Every record needs to come back as written, except for the pictures.

---------- Records shown ----------

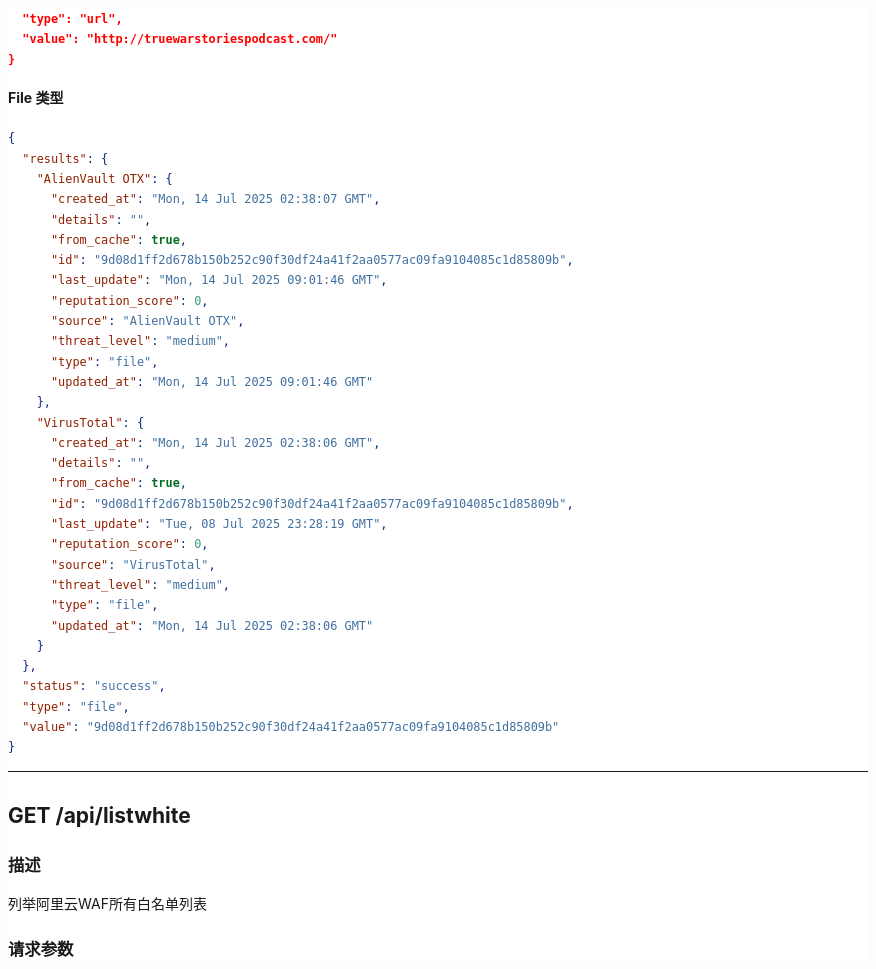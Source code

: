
 ```json
  "type": "url",
  "value": "http://truewarstoriespodcast.com/"
}
```

#### File 类型

```json
{
  "results": {
    "AlienVault OTX": {
      "created_at": "Mon, 14 Jul 2025 02:38:07 GMT",
      "details": "",
      "from_cache": true,
      "id": "9d08d1ff2d678b150b252c90f30df24a41f2aa0577ac09fa9104085c1d85809b",
      "last_update": "Mon, 14 Jul 2025 09:01:46 GMT",
      "reputation_score": 0,
      "source": "AlienVault OTX",
      "threat_level": "medium",
      "type": "file",
      "updated_at": "Mon, 14 Jul 2025 09:01:46 GMT"
    },
    "VirusTotal": {
      "created_at": "Mon, 14 Jul 2025 02:38:06 GMT",
      "details": "",
      "from_cache": true,
      "id": "9d08d1ff2d678b150b252c90f30df24a41f2aa0577ac09fa9104085c1d85809b",
      "last_update": "Tue, 08 Jul 2025 23:28:19 GMT",
      "reputation_score": 0,
      "source": "VirusTotal",
      "threat_level": "medium",
      "type": "file",
      "updated_at": "Mon, 14 Jul 2025 02:38:06 GMT"
    }
  },
  "status": "success",
  "type": "file",
  "value": "9d08d1ff2d678b150b252c90f30df24a41f2aa0577ac09fa9104085c1d85809b"
}
```

---


## GET /api/listwhite

### 描述
列举阿里云WAF所有白名单列表

### 请求参数

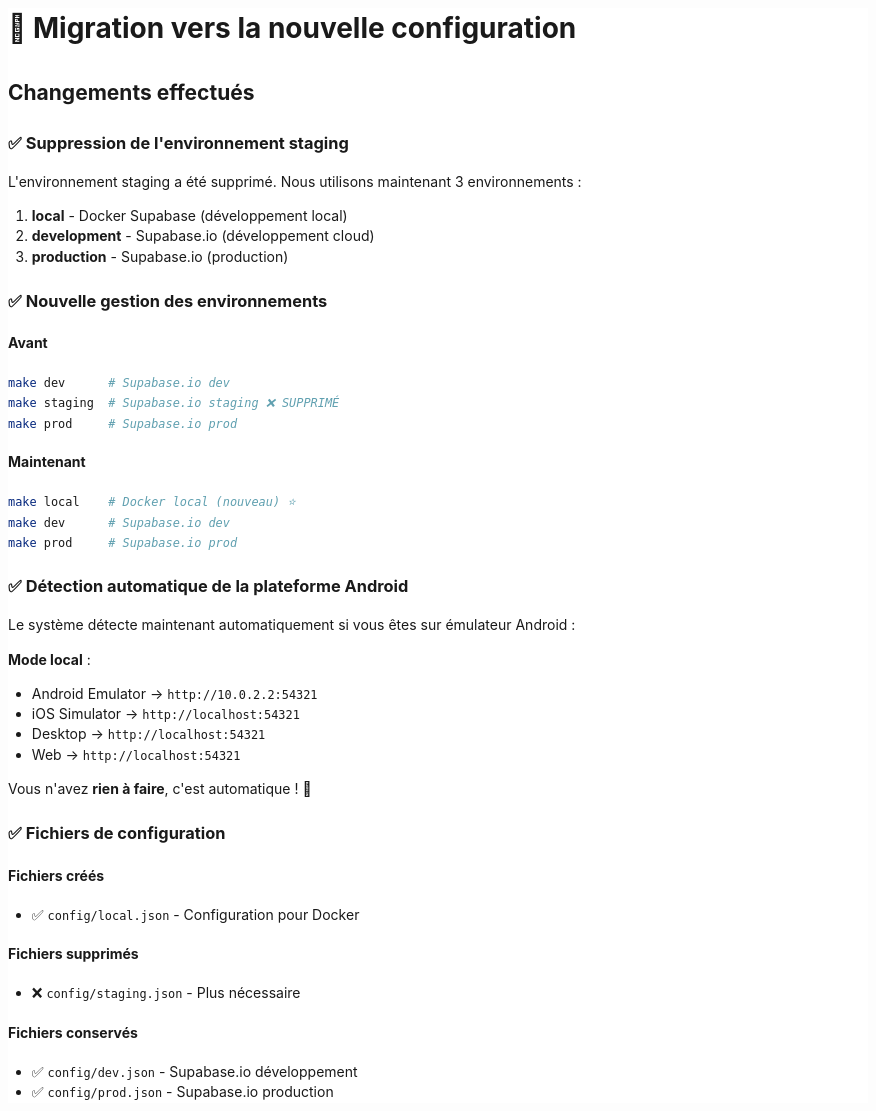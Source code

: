 # 🔄 Migration vers la nouvelle configuration

## Changements effectués

### ✅ Suppression de l'environnement staging

L'environnement staging a été supprimé. Nous utilisons maintenant 3 environnements :

1. **local** - Docker Supabase (développement local)
2. **development** - Supabase.io (développement cloud)
3. **production** - Supabase.io (production)

### ✅ Nouvelle gestion des environnements

#### Avant
```bash
make dev      # Supabase.io dev
make staging  # Supabase.io staging ❌ SUPPRIMÉ
make prod     # Supabase.io prod
```

#### Maintenant
```bash
make local    # Docker local (nouveau) ⭐
make dev      # Supabase.io dev
make prod     # Supabase.io prod
```

### ✅ Détection automatique de la plateforme Android

Le système détecte maintenant automatiquement si vous êtes sur émulateur Android :

**Mode local** :
- Android Emulator → `http://10.0.2.2:54321`
- iOS Simulator → `http://localhost:54321`
- Desktop → `http://localhost:54321`
- Web → `http://localhost:54321`

Vous n'avez **rien à faire**, c'est automatique ! 🎉

### ✅ Fichiers de configuration

#### Fichiers créés
- ✅ `config/local.json` - Configuration pour Docker

#### Fichiers supprimés
- ❌ `config/staging.json` - Plus nécessaire

#### Fichiers conservés
- ✅ `config/dev.json` - Supabase.io développement
- ✅ `config/prod.json` - Supabase.io production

----------

Response to the exercise:
Source code

:
 ```json
  "type": "url",
  "value": "http://truewarstoriespodcast.com/"
}
```

#### File 类型

```json
{
  "results": {
    "AlienVault OTX": {
      "created_at": "Mon, 14 Jul 2025 02:38:07 GMT",
      "details": "",
      "from_cache": true,
      "id": "9d08d1ff2d678b150b252c90f30df24a41f2aa0577ac09fa9104085c1d85809b",
      "last_update": "Mon, 14 Jul 2025 09:01:46 GMT",
      "reputation_score": 0,
      "source": "AlienVault OTX",
      "threat_level": "medium",
      "type": "file",
      "updated_at": "Mon, 14 Jul 2025 09:01:46 GMT"
    },
    "VirusTotal": {
      "created_at": "Mon, 14 Jul 2025 02:38:06 GMT",
      "details": "",
      "from_cache": true,
      "id": "9d08d1ff2d678b150b252c90f30df24a41f2aa0577ac09fa9104085c1d85809b",
      "last_update": "Tue, 08 Jul 2025 23:28:19 GMT",
      "reputation_score": 0,
      "source": "VirusTotal",
      "threat_level": "medium",
      "type": "file",
      "updated_at": "Mon, 14 Jul 2025 02:38:06 GMT"
    }
  },
  "status": "success",
  "type": "file",
  "value": "9d08d1ff2d678b150b252c90f30df24a41f2aa0577ac09fa9104085c1d85809b"
}
```

---


## GET /api/listwhite

### 描述
列举阿里云WAF所有白名单列表

### 请求参数

Source code

: # 🔄 Migration vers la nouvelle configuration

## Changements effectués

### ✅ Suppression de l'environnement staging

L'environnement staging a été supprimé. Nous utilisons maintenant 3 environnements :

1. **local** - Docker Supabase (développement local)
2. **development** - Supabase.io (développement cloud)
3. **production** - Supabase.io (production)

### ✅ Nouvelle gestion des environnements

#### Avant
```bash
make dev      # Supabase.io dev
make staging  # Supabase.io staging ❌ SUPPRIMÉ
make prod     # Supabase.io prod
```

#### Maintenant
```bash
make local    # Docker local (nouveau) ⭐
make dev      # Supabase.io dev
make prod     # Supabase.io prod
```

### ✅ Détection automatique de la plateforme Android

Le système détecte maintenant automatiquement si vous êtes sur émulateur Android :

**Mode local** :
- Android Emulator → `http://10.0.2.2:54321`
- iOS Simulator → `http://localhost:54321`
- Desktop → `http://localhost:54321`
- Web → `http://localhost:54321`

Vous n'avez **rien à faire**, c'est automatique ! 🎉

### ✅ Fichiers de configuration

#### Fichiers créés
- ✅ `config/local.json` - Configuration pour Docker

#### Fichiers supprimés
- ❌ `config/staging.json` - Plus nécessaire

#### Fichiers conservés
- ✅ `config/dev.json` - Supabase.io développement
- ✅ `config/prod.json` - Supabase.io production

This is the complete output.